| Exercise description |
From the entries below, list each line with "backend".

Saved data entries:
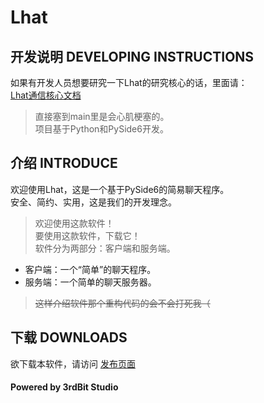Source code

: # Lhat  
## 开发说明 DEVELOPING INSTRUCTIONS
如果有开发人员想要研究一下Lhat的研究核心的话，里面请：  
[Lhat通信核心文档](https://github.com/3rdBit/Lhat-Communications-Standard)  
> 直接塞到main里是会心肌梗塞的。  
> 项目基于Python和PySide6开发。  
## 介绍 INTRODUCE  
欢迎使用Lhat，这是一个基于PySide6的简易聊天程序。  
安全、简约、实用，这是我们的开发理念。
> 欢迎使用这款软件！  
> 要使用这款软件，下载它！  
软件分为两部分：客户端和服务端。  
- 客户端：一个“简单”的聊天程序。  
- 服务端：一个简单的聊天服务器。  
> ~~这样介绍软件那个重构代码的会不会打死我（~~
## 下载 DOWNLOADS  
欲下载本软件，请访问 [发布页面](https://github.com/3rdBit/Lhat/releases)  
  
#### Powered by 3rdBit Studio  
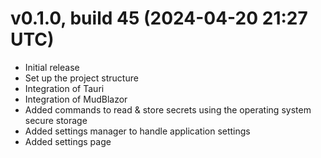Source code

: # v0.1.0, build 45 (2024-04-20 21:27 UTC)
- Initial release
- Set up the project structure
- Integration of Tauri
- Integration of MudBlazor
- Added commands to read & store secrets using the operating system secure storage
- Added settings manager to handle application settings
- Added settings page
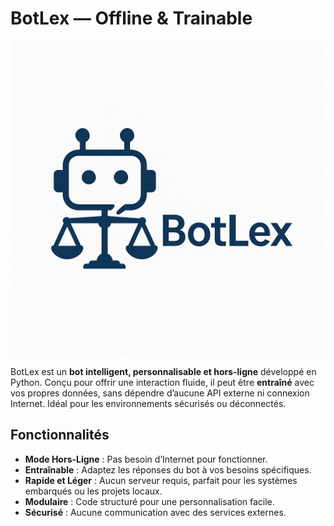 # BotLex — Offline & Trainable 

![Description de l'image](./image.png)

BotLex est un **bot intelligent, personnalisable et hors-ligne** développé en Python. Conçu pour offrir une interaction fluide, il peut être **entraîné** avec vos propres données, sans dépendre d’aucune API externe ni connexion Internet. Idéal pour les environnements sécurisés ou déconnectés.

##  Fonctionnalités

-  **Mode Hors-Ligne** : Pas besoin d’Internet pour fonctionner.
-  **Entraînable** : Adaptez les réponses du bot à vos besoins spécifiques.
-  **Rapide et Léger** : Aucun serveur requis, parfait pour les systèmes embarqués ou les projets locaux.
-  **Modulaire** : Code structuré pour une personnalisation facile.
-  **Sécurisé** : Aucune communication avec des services externes.



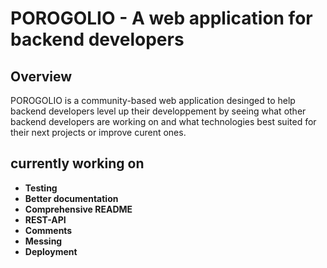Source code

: # POROGOLIO - A web application for backend developers

## Overview

POROGOLIO is a community-based web application desinged to help backend developers level up their developpement by seeing what other backend developers are working on and what technologies best
suited for their next projects or improve curent ones.

## currently working on

- **Testing**
- **Better documentation**
- **Comprehensive README**
- **REST-API**
- **Comments**
- **Messing**
- **Deployment**
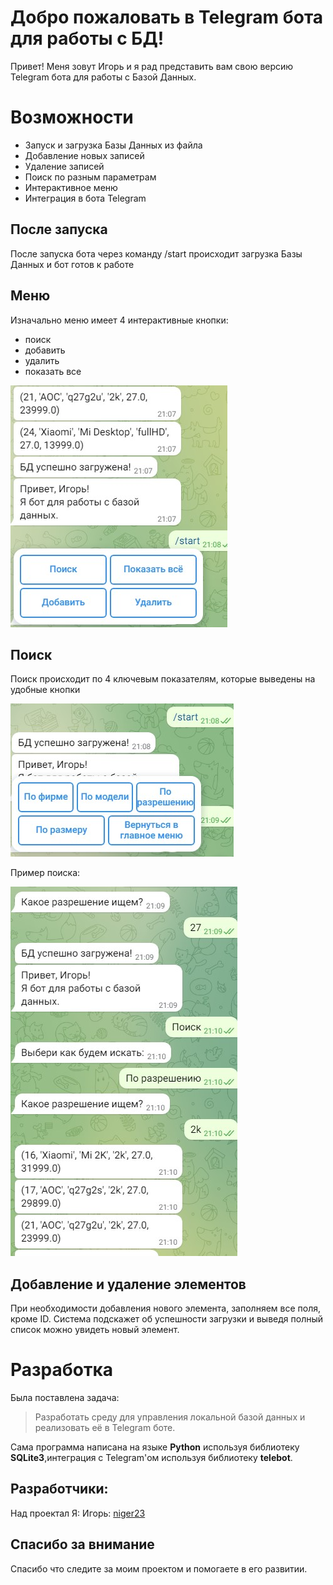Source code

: # Добро пожаловать в Telegram бота для работы с БД!

Привет! Меня зовут Игорь и я рад представить вам свою версию Telegram бота для работы с Базой Данных.


# Возможности

- Запуск и загрузка Базы Данных из файла
- Добавление новых записей
- Удаление записей
- Поиск по разным параметрам
- Интерактивное меню
- Интеграция в бота Telegram


## После запуска

После запуска бота через команду /start происходит загрузка Базы Данных и бот готов к работе

## Меню

Изначально меню имеет 4 интерактивные кнопки:
- поиск
- добавить
- удалить
- показать все

![enter image description here](/Seminars/Seminar010/123.jpg)

## Поиск

Поиск происходит по 4 ключевым показателям, которые выведены на удобные кнопки

![enter image description here](/Seminars/Seminar010/234.jpg)

Пример поиска:

![enter image description here](/Seminars/Seminar010/345.jpg)

## Добавление и удаление элементов

При необходимости добавления нового элемента, заполняем все поля, кроме ID. Система подскажет об успешности загрузки и выведя полный список можно увидеть новый элемент.


# Разработка

Была поставлена задача:
> Разработать среду для управления локальной базой данных и реализовать её в Telegram боте.

Сама программа написана на языке **Python** используя библиотеку **SQLite3**,интеграция с Telegram'ом используя библиотеку **telebot**.

## Разработчики:

Над проектал Я:
Игорь: [niger23](https://github.com/niger23)

## Спасибо за внимание

Спасибо что следите за моим проектом и помогаете в его развитии.

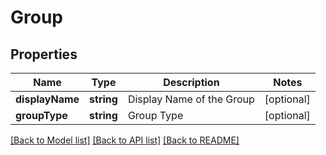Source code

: # Group

## Properties
Name | Type | Description | Notes
------------ | ------------- | ------------- | -------------
**displayName** | **string** | Display Name of the Group | [optional] 
**groupType** | **string** | Group Type | [optional] 

[[Back to Model list]](../README.md#documentation-for-models) [[Back to API list]](../README.md#documentation-for-api-endpoints) [[Back to README]](../README.md)



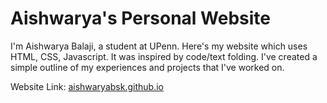 # Aishwarya's Personal Website
I'm Aishwarya Balaji, a student at UPenn. Here's my website which uses HTML, CSS, Javascript. It was inspired by code/text folding. I've created a simple outline of my experiences and projects that I've worked on. 

Website Link: [aishwaryabsk.github.io](https://aishwaryabsk.github.io)
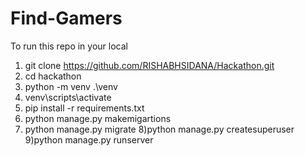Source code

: # Find-Gamers
To run this repo in your local
1) git clone https://github.com/RISHABHSIDANA/Hackathon.git
2) cd hackathon
3) python -m venv .\venv
4) venv\scripts\activate
5) pip install -r requirements.txt
6) python manage.py makemigartions
7) python manage.py migrate
8)python manage.py createsuperuser
9)python manage.py runserver
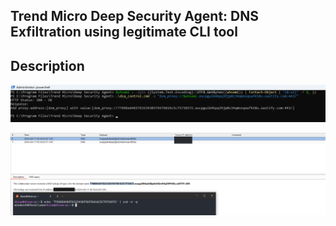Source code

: ## Trend Micro Deep Security Agent: DNS Exfiltration using legitimate CLI tool

## Description


![alt text](assets/2.PNG)

![alt text](assets/1.PNG)

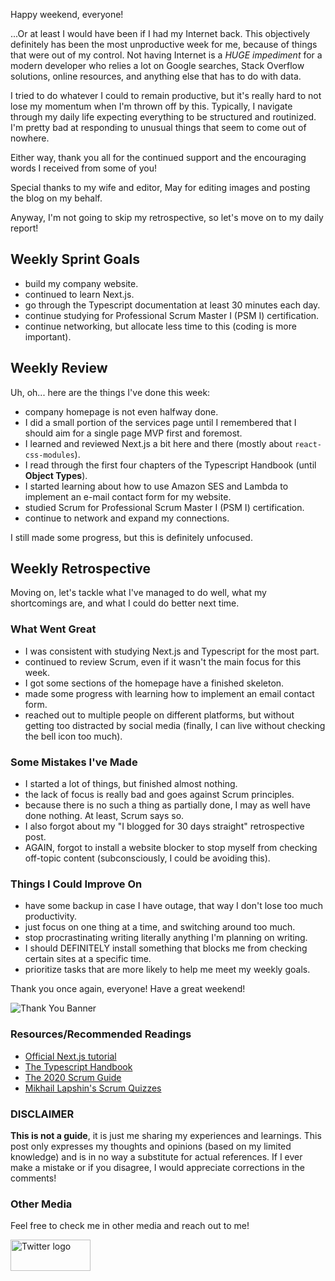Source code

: Happy weekend, everyone!

...Or at least I would have been if I had my Internet back. This objectively definitely has been the most unproductive week for me, because of things that were out of my control. Not having Internet is a _HUGE impediment_ for a modern developer who relies a lot on Google searches, Stack Overflow solutions, online resources, and anything else that has to do with data.

I tried to do whatever I could to remain productive, but it's really hard to not lose my momentum when I'm thrown off by this. Typically, I navigate through my daily life expecting everything to be structured and routinized. I'm pretty bad at responding to unusual things that seem to come out of nowhere.

Either way, thank you all for the continued support and the encouraging words I received from some of you!

Special thanks to my wife and editor, May for editing images and posting the blog on my behalf.

Anyway, I'm not going to skip my retrospective, so let's move on to my daily report!

## Weekly Sprint Goals

- build my company website.
- continued to learn Next.js.
- go through the Typescript documentation at least 30 minutes each day.
- continue studying for Professional Scrum Master I (PSM I) certification.
- continue networking, but allocate less time to this (coding is more important).

## Weekly Review

Uh, oh... here are the things I've done this week:

- company homepage is not even halfway done.
- I did a small portion of the services page until I remembered that I should aim for a single page MVP first and foremost.
- I learned and reviewed Next.js a bit here and there (mostly about `react-css-modules`).
- I read through the first four chapters of the Typescript Handbook (until **Object Types**).
- I started learning about how to use Amazon SES and Lambda to implement an e-mail contact form for my website.
- studied Scrum for Professional Scrum Master I (PSM I) certification.
- continue to network and expand my connections.

I still made some progress, but this is definitely unfocused.

## Weekly Retrospective

Moving on, let's tackle what I've managed to do well, what my shortcomings are, and what I could do better next time.

### What Went Great

- I was consistent with studying Next.js and Typescript for the most part.
- continued to review Scrum, even if it wasn't the main focus for this week.
- I got some sections of the homepage have a finished skeleton.
- made some progress with learning how to implement an email contact form.
- reached out to multiple people on different platforms, but without getting too distracted by social media (finally, I can live without checking the bell icon too much).

### Some Mistakes I've Made

- I started a lot of things, but finished almost nothing.
- the lack of focus is really bad and goes against Scrum principles.
- because there is no such a thing as partially done, I may as well have done nothing. At least, Scrum says so.
- I also forgot about my "I blogged for 30 days straight" retrospective post.
- AGAIN, forgot to install a website blocker to stop myself from checking off-topic content (subconsciously, I could be avoiding this).

### Things I Could Improve On

- have some backup in case I have outage, that way I don't lose too much productivity.
- just focus on one thing at a time, and switching around too much.
- stop procrastinating writing literally anything I'm planning on writing.
- I should DEFINITELY install something that blocks me from checking certain sites at a specific time.
- prioritize tasks that are more likely to help me meet my weekly goals.

Thank you once again, everyone! Have a great weekend!

![Thank You Banner](https://dev-to-uploads.s3.amazonaws.com/uploads/articles/x9ayfxxxaz2g2hfcqbsk.png)

### Resources/Recommended Readings

- [Official Next.js tutorial](https://nextjs.org/learn/basics/create-nextjs-app?utm_source=next-site&utm_medium=nav-cta&utm_campaign=next-website)
- [The Typescript Handbook](https://www.typescriptlang.org/docs/handbook/intro.html)
- [The 2020 Scrum Guide](https://scrumguides.org/scrum-guide.html)
- [Mikhail Lapshin's Scrum Quizzes](https://mlapshin.com/index.php/scrum-quizzes/)

### DISCLAIMER

**This is not a guide**, it is just me sharing my experiences and learnings. This post only expresses my thoughts and opinions (based on my limited knowledge) and is in no way a substitute for actual references. If I ever make a mistake or if you disagree, I would appreciate corrections in the comments!

### Other Media

Feel free to check me in other media and reach out to me!

<a href="https://twitter.com/RamminaR"><img src="https://res.cloudinary.com/rammina/image/upload/v1636792271/twitter-logo_laoyfu.jpg" alt="Twitter logo" width="128" height="50"/></a>
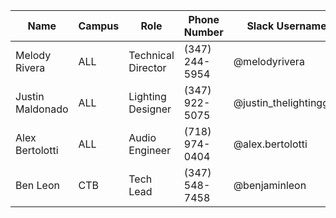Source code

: <!-- TITLE: Useful Contact Information -->

| Name | Campus | Role | Phone Number | Slack Username |
| ------ | --------- | ----- | ----------------- | ------------------ |
| Melody Rivera | ALL | Technical Director | (347) 244-5954 | @melodyrivera |
| Justin Maldonado | ALL | Lighting Designer | (347) 922-5075 | @justin_thelightingguy |
| Alex Bertolotti | ALL | Audio Engineer | (718) 974-0404 | @alex.bertolotti |
| Ben Leon | CTB | Tech Lead | (347) 548-7458 | @benjaminleon |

| Answer for the task |
: # POROGOLIO - A web application for backend developers
POROGOLIO is a community-based web application desinged to help backend developers level up their developpement by seeing what other backend developers are working on and what technologies best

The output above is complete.